BEGIN

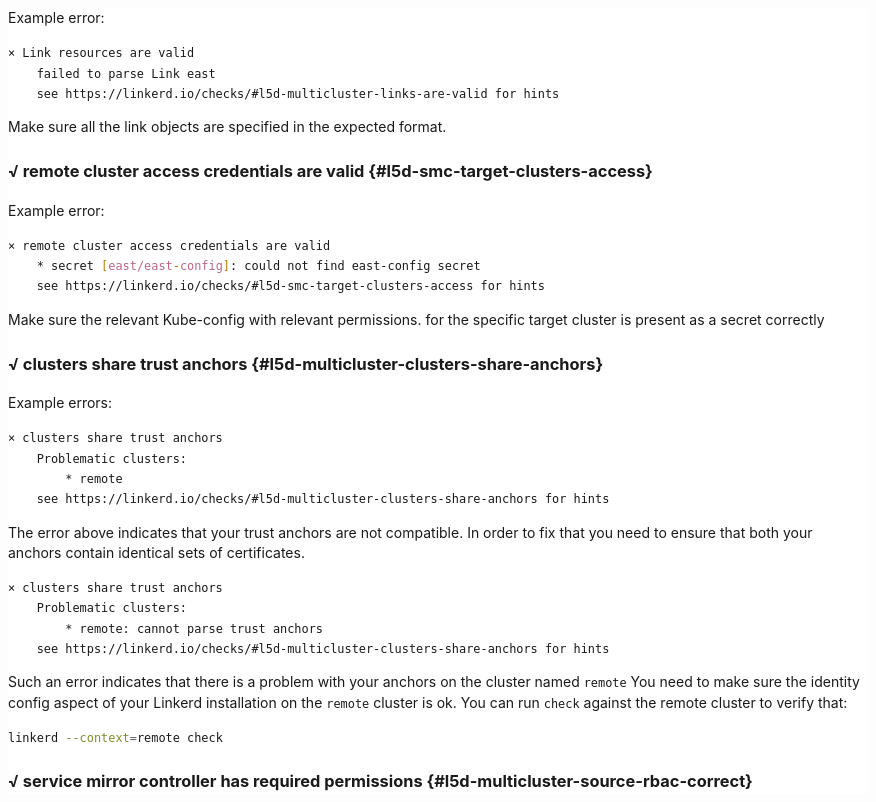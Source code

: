 Example error:

```bash
× Link resources are valid
    failed to parse Link east
    see https://linkerd.io/checks/#l5d-multicluster-links-are-valid for hints
```

Make sure all the link objects are specified in the expected format.

### √ remote cluster access credentials are valid {#l5d-smc-target-clusters-access}

Example error:

```bash
× remote cluster access credentials are valid
    * secret [east/east-config]: could not find east-config secret
    see https://linkerd.io/checks/#l5d-smc-target-clusters-access for hints
```

Make sure the relevant Kube-config with relevant permissions.
for the specific target cluster is present as a secret correctly

### √ clusters share trust anchors {#l5d-multicluster-clusters-share-anchors}

Example errors:

```bash
× clusters share trust anchors
    Problematic clusters:
        * remote
    see https://linkerd.io/checks/#l5d-multicluster-clusters-share-anchors for hints
```

The error above indicates that your trust anchors are not compatible. In order
to fix that you need to ensure that both your anchors contain identical sets of
certificates.

```bash
× clusters share trust anchors
    Problematic clusters:
        * remote: cannot parse trust anchors
    see https://linkerd.io/checks/#l5d-multicluster-clusters-share-anchors for hints
```

Such an error indicates that there is a problem with your anchors on the cluster
named `remote` You need to make sure the identity config aspect of your Linkerd
installation on the `remote` cluster is ok. You can run `check` against the
remote cluster to verify that:

```bash
linkerd --context=remote check
```

### √ service mirror controller has required permissions {#l5d-multicluster-source-rbac-correct}
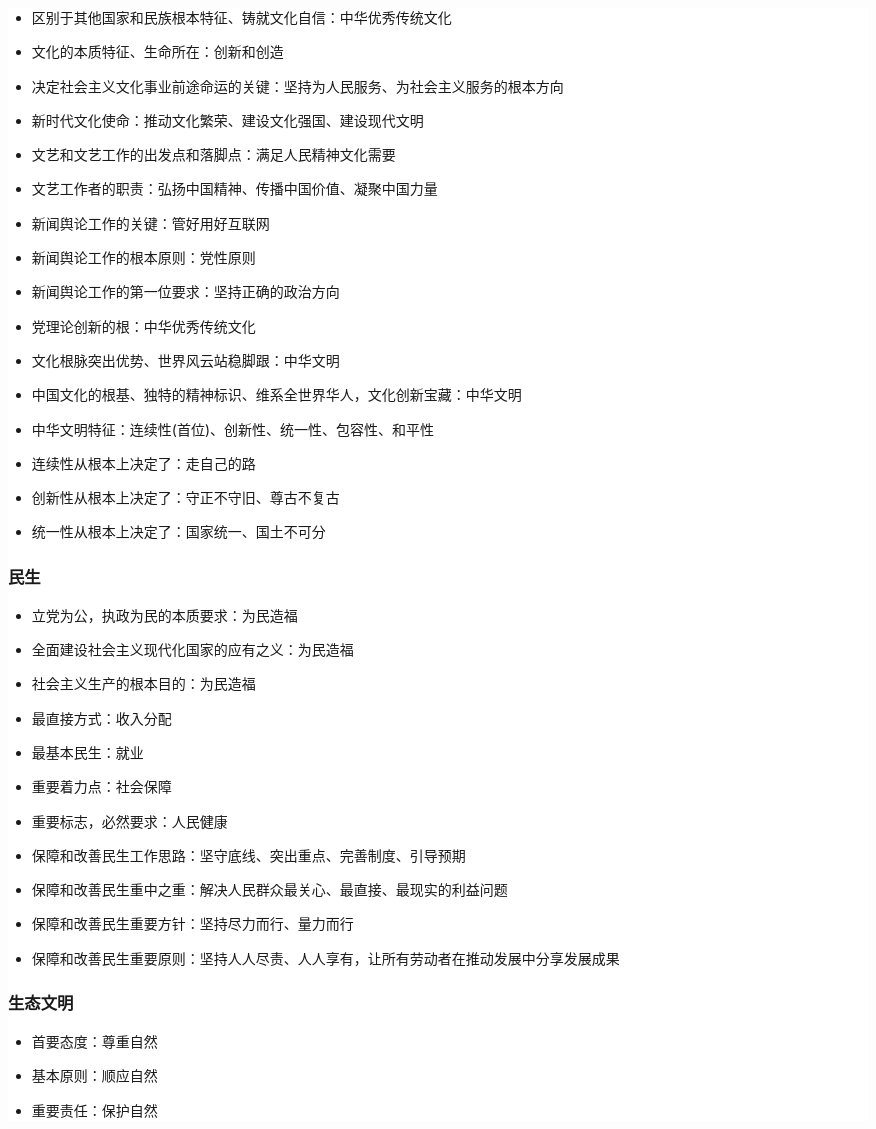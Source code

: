 + 区别于其他国家和民族根本特征、铸就文化自信：中华优秀传统文化

+ 文化的本质特征、生命所在：创新和创造

+ 决定社会主义文化事业前途命运的关键：坚持为人民服务、为社会主义服务的根本方向

+ 新时代文化使命：推动文化繁荣、建设文化强国、建设现代文明

+ 文艺和文艺工作的出发点和落脚点：满足人民精神文化需要

+ 文艺工作者的职责：弘扬中国精神、传播中国价值、凝聚中国力量

+ 新闻舆论工作的关键：管好用好互联网

+ 新闻舆论工作的根本原则：党性原则

+ 新闻舆论工作的第一位要求：坚持正确的政治方向

+ 党理论创新的根：中华优秀传统文化

+ 文化根脉突出优势、世界风云站稳脚跟：中华文明

+ 中国文化的根基、独特的精神标识、维系全世界华人，文化创新宝藏：中华文明

+ 中华文明特征：连续性(首位)、创新性、统一性、包容性、和平性

+ 连续性从根本上决定了：走自己的路

+ 创新性从根本上决定了：守正不守旧、尊古不复古

+ 统一性从根本上决定了：国家统一、国土不可分

### 民生

+ 立党为公，执政为民的本质要求：为民造福

+ 全面建设社会主义现代化国家的应有之义：为民造福

+ 社会主义生产的根本目的：为民造福

+ 最直接方式：收入分配

+ 最基本民生：就业

+ 重要着力点：社会保障

+ 重要标志，必然要求：人民健康

+ 保障和改善民生工作思路：坚守底线、突出重点、完善制度、引导预期

+ 保障和改善民生重中之重：解决人民群众最关心、最直接、最现实的利益问题

+ 保障和改善民生重要方针：坚持尽力而行、量力而行

+ 保障和改善民生重要原则：坚持人人尽责、人人享有，让所有劳动者在推动发展中分享发展成果

### 生态文明

+ 首要态度：尊重自然

+ 基本原则：顺应自然

+ 重要责任：保护自然
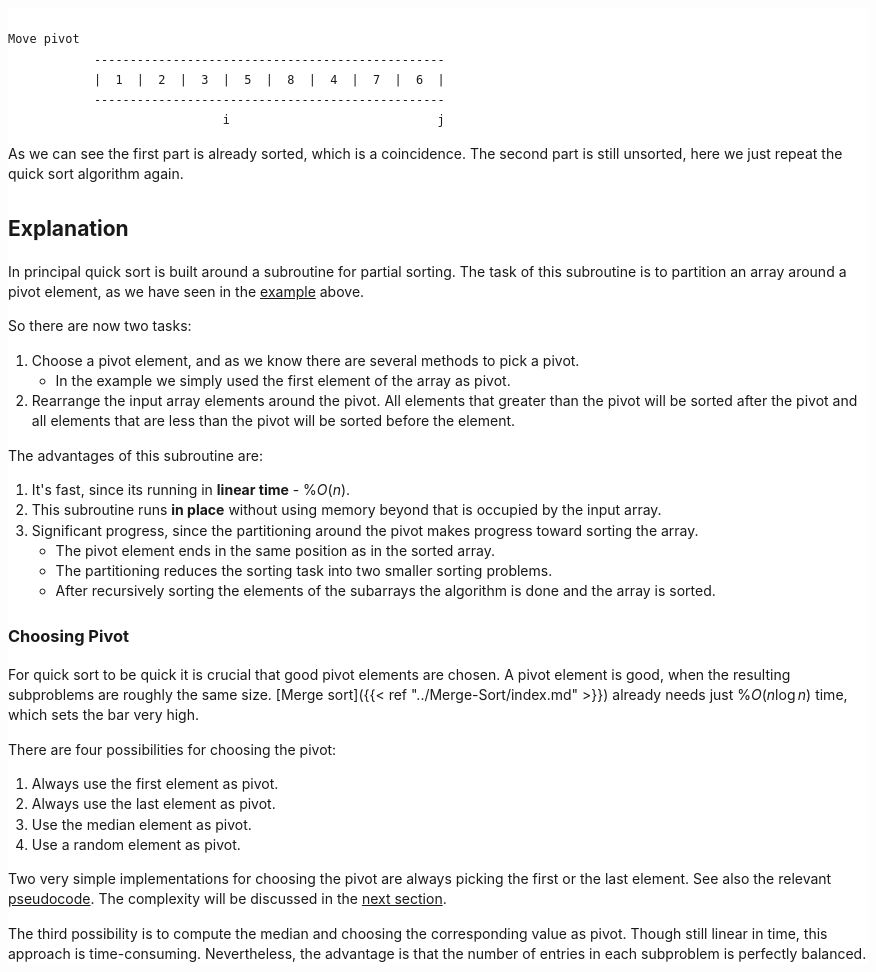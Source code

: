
 ```plaintext

Move pivot 
            -------------------------------------------------
            |  1  |  2  |  3  |  5  |  8  |  4  |  7  |  6  |
            -------------------------------------------------  
                              i                             j
```

As we can see the first part is already sorted, which is a coincidence. The second part is still unsorted, here we just repeat the quick sort algorithm again.

## Explanation

In principal quick sort is built around a subroutine for partial sorting. The task of this subroutine is to partition an array around a pivot element, as we have seen in the [example](#example) above.

So there are now two tasks:

1. Choose a pivot element, and as we know there are several methods to pick a pivot.
    - In the example we simply used the first element of the array as pivot.
1. Rearrange the input array elements around the pivot. All elements that greater than the pivot will be sorted after the pivot and all elements that are less than the pivot will be sorted before the element.

The advantages of this subroutine are:

1. It's fast, since its running in **linear time** - %$O(n)%$.
1. This subroutine runs **in place** without using memory beyond that is occupied by the input array.
1. Significant progress, since the partitioning around the pivot makes progress toward sorting the array. 
    - The pivot element ends in the same position as in the sorted array.
    - The partitioning reduces the sorting task into two smaller sorting problems.
    - After recursively sorting the elements of the subarrays the algorithm is done and the array is sorted.

### Choosing Pivot

For quick sort to be quick it is crucial that good pivot elements are chosen. A pivot element is good, when the resulting subproblems are roughly the same size. [Merge sort]({{< ref "../Merge-Sort/index.md" >}}) already needs just %$O(n\log n)%$ time, which sets the bar very high.

There are four possibilities for choosing the pivot:

1. Always use the first element as pivot.
1. Always use the last element as pivot.
1. Use the median element as pivot.
1. Use a random element as pivot.

Two very simple implementations for choosing the pivot are always picking the first or the last element. See also the relevant [pseudocode](#pseudocode). The complexity will be discussed in the [next section](#complexity--analysis--running-time).

The third possibility is to compute the median and choosing the corresponding value as pivot. Though still linear in time, this approach is time-consuming. Nevertheless, the advantage is that the number of entries in each subproblem is perfectly balanced.
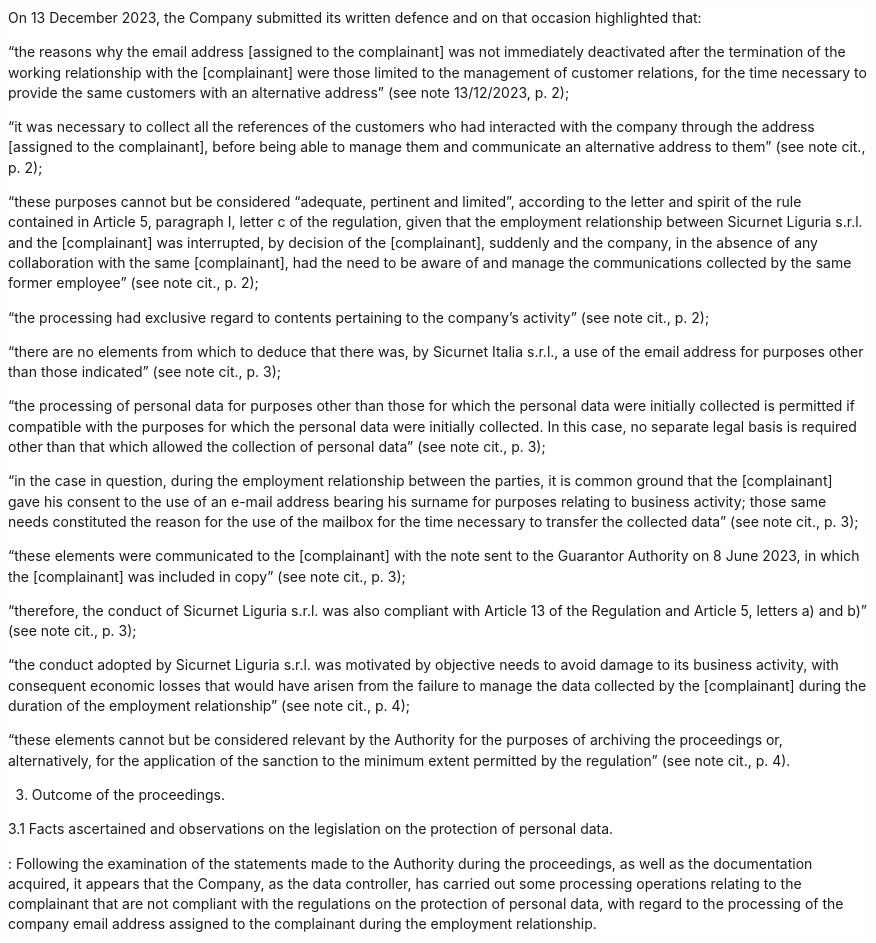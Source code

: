 On 13 December 2023, the Company submitted its written defence and on that occasion highlighted that:

“the reasons why the email address \[assigned to the complainant\] was not immediately deactivated after the termination of the working relationship with the \[complainant\] were those limited to the management of customer relations, for the time necessary to provide the same customers with an alternative address” (see note 13/12/2023, p. 2);

“it was necessary to collect all the references of the customers who had interacted with the company through the address \[assigned to the complainant\], before being able to manage them and communicate an alternative address to them” (see note cit., p. 2);

“these purposes cannot but be considered “adequate, pertinent and limited”, according to the letter and spirit of the rule contained in Article 5, paragraph I, letter c of the regulation, given that the employment relationship between Sicurnet Liguria s.r.l. and the \[complainant\] was interrupted, by decision of the \[complainant\], suddenly and the company, in the absence of any collaboration with the same \[complainant\], had the need to be aware of and manage the communications collected by the same former employee” (see note cit., p. 2);

“the processing had exclusive regard to contents pertaining to the company’s activity” (see note cit., p. 2);

“there are no elements from which to deduce that there was, by Sicurnet Italia s.r.l., a use of the email address for purposes other than those indicated” (see note cit., p. 3);

“the processing of personal data for purposes other than those for which the personal data were initially collected is permitted if compatible with the purposes for which the personal data were initially collected. In this case, no separate legal basis is required other than that which allowed the collection of personal data” (see note cit., p. 3);

“in the case in question, during the employment relationship between the parties, it is common ground that the \[complainant\] gave his consent to the use of an e-mail address bearing his surname for purposes relating to business activity; those same needs constituted the reason for the use of the mailbox for the time necessary to transfer the collected data” (see note cit., p. 3);

“these elements were communicated to the \[complainant\] with the note sent to the Guarantor Authority on 8 June 2023, in which the \[complainant\] was included in copy” (see note cit., p. 3);

“therefore, the conduct of Sicurnet Liguria s.r.l. was also compliant with Article 13 of the Regulation and Article 5, letters a) and b)” (see note cit., p. 3);

“the conduct adopted by Sicurnet Liguria s.r.l. was motivated by objective needs to avoid damage to its business activity, with consequent economic losses that would have arisen from the failure to manage the data collected by the \[complainant\] during the duration of the employment relationship” (see note cit., p. 4);

“these elements cannot but be considered relevant by the Authority for the purposes of archiving the proceedings or, alternatively, for the application of the sanction to the minimum extent permitted by the regulation” (see note cit., p. 4).

3. Outcome of the proceedings.

3.1 Facts ascertained and observations on the legislation on the protection of personal data.

: Following the examination of the statements made to the Authority during the proceedings, as well as the documentation acquired, it appears that the Company, as the data controller, has carried out some processing operations relating to the complainant that are not compliant with the regulations on the protection of personal data, with regard to the processing of the company email address assigned to the complainant during the employment relationship.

END

Exercise instructions:
The answer is a single number, the count of lines in the records that contain the string "中华优秀传统文化".

Your solution:
2